Under Shekau’s leadership, Boko Haram has been responsible for a series of major terrorist attacks, including a wave of bombings in Kano, Nigeria in January 2012 that killed more than 180 people in a single day. Another major attack was the 26 August 2011 bomb attack on the United Nations headquarters in Abuja that killed at least 21 people and wounded scores more. The group was also responsible for the 25 December 2011 attack on the Saint Theresa Catholic Church in Madalla, Nigeria, that killed at least 37 and wounded approximately 50.

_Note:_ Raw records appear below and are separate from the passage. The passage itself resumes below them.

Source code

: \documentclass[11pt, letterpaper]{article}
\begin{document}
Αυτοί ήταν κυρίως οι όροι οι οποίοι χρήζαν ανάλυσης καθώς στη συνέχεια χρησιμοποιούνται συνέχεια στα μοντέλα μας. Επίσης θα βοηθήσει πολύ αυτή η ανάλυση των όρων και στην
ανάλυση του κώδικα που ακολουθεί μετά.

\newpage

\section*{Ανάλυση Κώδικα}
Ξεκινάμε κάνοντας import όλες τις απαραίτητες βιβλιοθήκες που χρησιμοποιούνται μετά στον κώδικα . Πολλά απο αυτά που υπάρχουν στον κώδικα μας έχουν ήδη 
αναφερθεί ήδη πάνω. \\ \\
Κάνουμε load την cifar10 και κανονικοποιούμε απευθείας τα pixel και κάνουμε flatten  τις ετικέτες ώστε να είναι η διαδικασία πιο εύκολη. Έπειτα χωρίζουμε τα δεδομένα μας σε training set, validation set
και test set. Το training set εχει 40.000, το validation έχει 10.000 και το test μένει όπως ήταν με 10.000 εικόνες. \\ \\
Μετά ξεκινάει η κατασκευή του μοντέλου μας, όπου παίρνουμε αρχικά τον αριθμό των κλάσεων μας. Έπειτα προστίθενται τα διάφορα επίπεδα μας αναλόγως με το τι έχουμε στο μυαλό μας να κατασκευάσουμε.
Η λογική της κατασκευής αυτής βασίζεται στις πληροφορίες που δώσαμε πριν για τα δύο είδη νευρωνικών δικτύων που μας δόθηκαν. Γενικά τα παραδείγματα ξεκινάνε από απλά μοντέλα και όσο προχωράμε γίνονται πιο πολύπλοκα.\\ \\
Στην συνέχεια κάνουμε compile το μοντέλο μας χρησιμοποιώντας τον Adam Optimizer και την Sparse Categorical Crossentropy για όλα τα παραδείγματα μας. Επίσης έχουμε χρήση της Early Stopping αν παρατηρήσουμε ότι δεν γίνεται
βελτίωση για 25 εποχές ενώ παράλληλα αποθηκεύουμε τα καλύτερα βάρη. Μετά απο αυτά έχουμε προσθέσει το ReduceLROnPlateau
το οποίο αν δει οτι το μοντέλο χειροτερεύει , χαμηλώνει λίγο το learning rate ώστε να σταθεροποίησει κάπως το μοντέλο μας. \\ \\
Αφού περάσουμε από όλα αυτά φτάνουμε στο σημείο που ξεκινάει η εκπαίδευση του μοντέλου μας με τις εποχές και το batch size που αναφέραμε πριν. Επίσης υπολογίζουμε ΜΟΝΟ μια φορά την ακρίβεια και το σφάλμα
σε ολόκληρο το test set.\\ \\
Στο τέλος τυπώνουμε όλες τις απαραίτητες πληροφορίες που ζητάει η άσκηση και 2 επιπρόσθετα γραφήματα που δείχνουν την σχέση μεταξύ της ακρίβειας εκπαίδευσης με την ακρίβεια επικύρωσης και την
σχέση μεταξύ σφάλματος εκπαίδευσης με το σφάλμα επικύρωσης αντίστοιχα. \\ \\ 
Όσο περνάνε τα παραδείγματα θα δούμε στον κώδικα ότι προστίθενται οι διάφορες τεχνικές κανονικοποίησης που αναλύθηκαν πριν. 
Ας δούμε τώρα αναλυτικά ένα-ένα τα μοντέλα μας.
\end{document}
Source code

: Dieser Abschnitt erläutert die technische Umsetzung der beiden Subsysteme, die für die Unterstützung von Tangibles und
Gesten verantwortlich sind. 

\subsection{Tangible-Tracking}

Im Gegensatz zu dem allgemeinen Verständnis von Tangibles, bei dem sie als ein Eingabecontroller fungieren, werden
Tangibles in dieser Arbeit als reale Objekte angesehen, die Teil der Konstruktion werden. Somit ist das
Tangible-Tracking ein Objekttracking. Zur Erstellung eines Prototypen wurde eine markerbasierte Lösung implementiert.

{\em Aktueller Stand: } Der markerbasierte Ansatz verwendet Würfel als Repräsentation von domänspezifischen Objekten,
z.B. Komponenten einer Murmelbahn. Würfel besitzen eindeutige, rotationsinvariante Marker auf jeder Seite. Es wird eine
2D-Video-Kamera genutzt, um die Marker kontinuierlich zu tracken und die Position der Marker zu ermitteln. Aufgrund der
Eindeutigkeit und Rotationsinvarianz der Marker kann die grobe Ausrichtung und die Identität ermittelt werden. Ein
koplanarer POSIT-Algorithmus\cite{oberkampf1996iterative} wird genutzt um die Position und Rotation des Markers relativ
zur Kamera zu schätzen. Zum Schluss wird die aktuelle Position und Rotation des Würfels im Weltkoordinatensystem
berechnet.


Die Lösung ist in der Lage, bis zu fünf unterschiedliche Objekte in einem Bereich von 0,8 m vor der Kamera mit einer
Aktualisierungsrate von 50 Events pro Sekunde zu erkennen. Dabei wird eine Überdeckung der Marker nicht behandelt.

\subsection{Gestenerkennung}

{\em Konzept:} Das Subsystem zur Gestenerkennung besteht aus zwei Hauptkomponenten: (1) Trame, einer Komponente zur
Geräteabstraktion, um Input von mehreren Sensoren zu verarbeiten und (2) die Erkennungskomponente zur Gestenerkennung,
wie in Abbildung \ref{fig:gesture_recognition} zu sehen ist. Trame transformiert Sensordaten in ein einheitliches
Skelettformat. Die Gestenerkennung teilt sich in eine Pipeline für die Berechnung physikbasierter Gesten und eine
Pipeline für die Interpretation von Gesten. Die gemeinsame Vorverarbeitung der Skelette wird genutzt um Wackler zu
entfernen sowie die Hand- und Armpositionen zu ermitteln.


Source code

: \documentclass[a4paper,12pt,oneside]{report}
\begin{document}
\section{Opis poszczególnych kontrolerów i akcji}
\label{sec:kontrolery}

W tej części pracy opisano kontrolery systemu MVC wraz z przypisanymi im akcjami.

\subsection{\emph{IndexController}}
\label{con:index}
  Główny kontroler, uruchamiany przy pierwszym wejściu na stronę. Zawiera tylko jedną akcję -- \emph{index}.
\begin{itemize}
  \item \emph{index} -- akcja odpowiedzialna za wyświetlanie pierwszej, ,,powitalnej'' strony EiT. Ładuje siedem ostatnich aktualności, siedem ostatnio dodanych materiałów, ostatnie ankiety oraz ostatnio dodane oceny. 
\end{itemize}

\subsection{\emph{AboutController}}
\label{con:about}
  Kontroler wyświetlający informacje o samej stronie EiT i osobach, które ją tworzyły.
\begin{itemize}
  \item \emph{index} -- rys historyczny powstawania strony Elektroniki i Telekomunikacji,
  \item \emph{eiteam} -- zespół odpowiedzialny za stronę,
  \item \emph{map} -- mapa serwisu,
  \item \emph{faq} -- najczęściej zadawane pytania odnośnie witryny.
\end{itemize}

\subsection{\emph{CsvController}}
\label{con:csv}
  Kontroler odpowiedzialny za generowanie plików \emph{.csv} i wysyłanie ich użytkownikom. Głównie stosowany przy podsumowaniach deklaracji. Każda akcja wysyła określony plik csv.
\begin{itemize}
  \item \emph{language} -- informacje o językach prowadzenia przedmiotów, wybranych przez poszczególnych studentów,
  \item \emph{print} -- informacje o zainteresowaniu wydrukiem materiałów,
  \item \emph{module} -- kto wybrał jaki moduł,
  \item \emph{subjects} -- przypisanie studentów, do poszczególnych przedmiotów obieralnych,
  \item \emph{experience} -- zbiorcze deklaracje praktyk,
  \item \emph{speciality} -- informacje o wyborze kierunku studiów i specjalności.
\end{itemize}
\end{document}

Since summer 2012 Boko Haram has undertaken a campaign of violence against Nigerian schools and students. In June 2013, the group attacked schools in Maiduguri and Damaturu, Nigeria, killing at least 22 children; in July, an attack on a school in the village of Mamudo, Nigeria, killed at least 42 people, most of them students. On 29 September 2013, Boko Haram attacked an agricultural school in Yobe, Nigeria, shooting dead 50 students in their dormitory as they slept.

On 14 April 2014, Boko Haram abducted approximately 300 girls from a school in northern Nigeria. Shekau claimed responsibility for the attack in a video released by Boko Haram and threatened to sell the girls into slavery. Boko Haram militants subsequently attacked a staging base for rescuers on 5 May 2014, killing an additional 310 people.

In a statement released in November 2012, Shekau expressed Boko Haram’s solidarity with Al-Qaida affiliates in Afghanistan, Iraq, North Africa, Somalia and Yemen. He also encouraged fighters across Africa and other areas to continue engaging in terrorist attacks. Shekau’s media statements have been published on known violent extremist forums.